Vadi (dominant note): dhi

Rasa: Bhakti

Frequently used korvai or swara combinations:

sa-ri-sa-ni-dhi-ni, ma-pa-dhi-ni, ri-sa-ni-dhi-ni

Harikambhoji is among the oldest raga-s known. We know from the Sangam literature in Tamil that a musical instrument of that ancient age called yazh had seven strings and that, beginning with its first string, it was tuned to produce the seven swara-s of a pann called Kodippalai. Pann is the ancient Tamil name for what is now called a raga and the scale of Kodippalai is equivalent to that of Harikambhoji.

Seven different pann-s were created using the seven stringed yazh. Harikambhoji was developed using the first string for sa, a different pann was created using the second string for sa; and so on. Surprisingly, this musical scale seems to have existed in other cultures as well in ancient times, as witness the G mode used by the English; the mixolydian mode – an authentic Church mode – with the ascending scale going from G to G in the Western notation; and the Arabian djorka.
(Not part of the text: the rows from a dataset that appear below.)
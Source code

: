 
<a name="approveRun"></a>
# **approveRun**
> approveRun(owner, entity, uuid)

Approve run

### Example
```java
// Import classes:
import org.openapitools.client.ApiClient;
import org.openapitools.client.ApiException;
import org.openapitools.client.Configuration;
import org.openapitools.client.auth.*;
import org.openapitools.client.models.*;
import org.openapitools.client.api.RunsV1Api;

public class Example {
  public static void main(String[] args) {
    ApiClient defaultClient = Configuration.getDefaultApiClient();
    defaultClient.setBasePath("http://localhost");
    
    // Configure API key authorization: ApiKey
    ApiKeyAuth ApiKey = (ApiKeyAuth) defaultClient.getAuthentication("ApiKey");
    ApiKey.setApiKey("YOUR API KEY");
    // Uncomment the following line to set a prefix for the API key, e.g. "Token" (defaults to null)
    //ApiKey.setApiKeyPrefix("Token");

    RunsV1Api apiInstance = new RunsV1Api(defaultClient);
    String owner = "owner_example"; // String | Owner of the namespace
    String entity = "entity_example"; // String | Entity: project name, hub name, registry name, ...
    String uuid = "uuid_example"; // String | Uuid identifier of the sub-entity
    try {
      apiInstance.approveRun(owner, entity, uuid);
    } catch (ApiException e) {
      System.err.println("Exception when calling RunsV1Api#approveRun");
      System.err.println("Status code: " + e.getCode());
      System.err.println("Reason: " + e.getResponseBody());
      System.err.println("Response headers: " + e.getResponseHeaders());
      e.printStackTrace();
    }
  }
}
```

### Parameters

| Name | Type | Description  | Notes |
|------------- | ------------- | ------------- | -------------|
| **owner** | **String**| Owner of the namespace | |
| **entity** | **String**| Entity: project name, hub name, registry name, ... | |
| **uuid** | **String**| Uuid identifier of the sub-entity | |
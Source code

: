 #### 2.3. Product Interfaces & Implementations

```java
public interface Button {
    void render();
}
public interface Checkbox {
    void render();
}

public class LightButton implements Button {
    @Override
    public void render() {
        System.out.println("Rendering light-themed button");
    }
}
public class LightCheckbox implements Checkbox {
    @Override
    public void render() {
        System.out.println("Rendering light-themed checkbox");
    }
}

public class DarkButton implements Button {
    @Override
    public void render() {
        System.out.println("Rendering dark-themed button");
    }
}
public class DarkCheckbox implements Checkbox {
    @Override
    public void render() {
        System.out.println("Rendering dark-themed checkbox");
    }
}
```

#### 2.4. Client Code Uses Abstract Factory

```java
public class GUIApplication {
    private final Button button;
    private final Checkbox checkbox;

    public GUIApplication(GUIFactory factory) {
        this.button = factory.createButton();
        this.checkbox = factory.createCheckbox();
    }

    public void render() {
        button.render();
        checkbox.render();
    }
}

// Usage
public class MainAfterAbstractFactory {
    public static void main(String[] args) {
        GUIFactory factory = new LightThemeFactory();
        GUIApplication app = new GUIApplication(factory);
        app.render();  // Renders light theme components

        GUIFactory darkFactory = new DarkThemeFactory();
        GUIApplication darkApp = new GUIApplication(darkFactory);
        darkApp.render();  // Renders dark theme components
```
In Harikambhoji the interval between swara-s in the arohana and avarohana is equal and hence the raga will lend itself well to teach beginner’s lessons in Carnatic music. Many Tevaram songs are rendered solely in this raga. The rendering especially of Tirutaandakam verses without metre, rendered between two Tevaram songs, reveals how the structure of this raga allows the performer to dwell at length on each note, thus enhancing the beauty of the song and investing it deeply with the emotion of bhakti. Yes, one must listen to Tevaram masterpieces to fully appreciate and understand the Harikambhoji raga. Venkatamakhi, who devised the melakarta scheme of classifying raga-s into 72 parent scales, has identified Harikambhoji as one of the parent raga-s. Known as the 28th melakarta raga, and also known by the name of Harikedaragaula in the tradition of the Dikshitar school, Harikambhoji is a sampoorna raga – a septatonic mode using all the seven notes. All the notes are jeeva swara-s, that is, essential for the image of the raga and therefore they are given equal importance. Within this framework, emphasis is given to the rishabha (ri) and the nishada (ni), the only two notes of the raga in which oscillation is allowed to some extent. Believe it or not, this raga went into oblivion after the age of the Tamil pann and owes its reappearance, indeed its resurgence, entirely to Tyagaraja who composed several masterpieces in it. Each of these quintessentially portrays the architectonics and the soul of the raga. What is more fortunate for us, several great musicians have each put his or her own stamp on individual compositions, thus leaving us, in available recorded discs and tapes, a great source of learning as well as listening pleasure. How can anyone forget Entara neetana and Dinamanivamsa rendered by Ariyakudi, Undedi Ramudu by Maharajapuram Viswanatha Iyer, Enduku nirdaya by Semmangudi, Rama nannu brovara by M.S. Subbulakshmi as well as by Semmangudi, and Rara phanisayana by GNB! Kanchipuram Naina Pillai was renowned for his rendering not only of the kriti Vinatasuta in Jayantasena by Tyagaraja but also of another Vinatasuta, this one in Harikambhoji.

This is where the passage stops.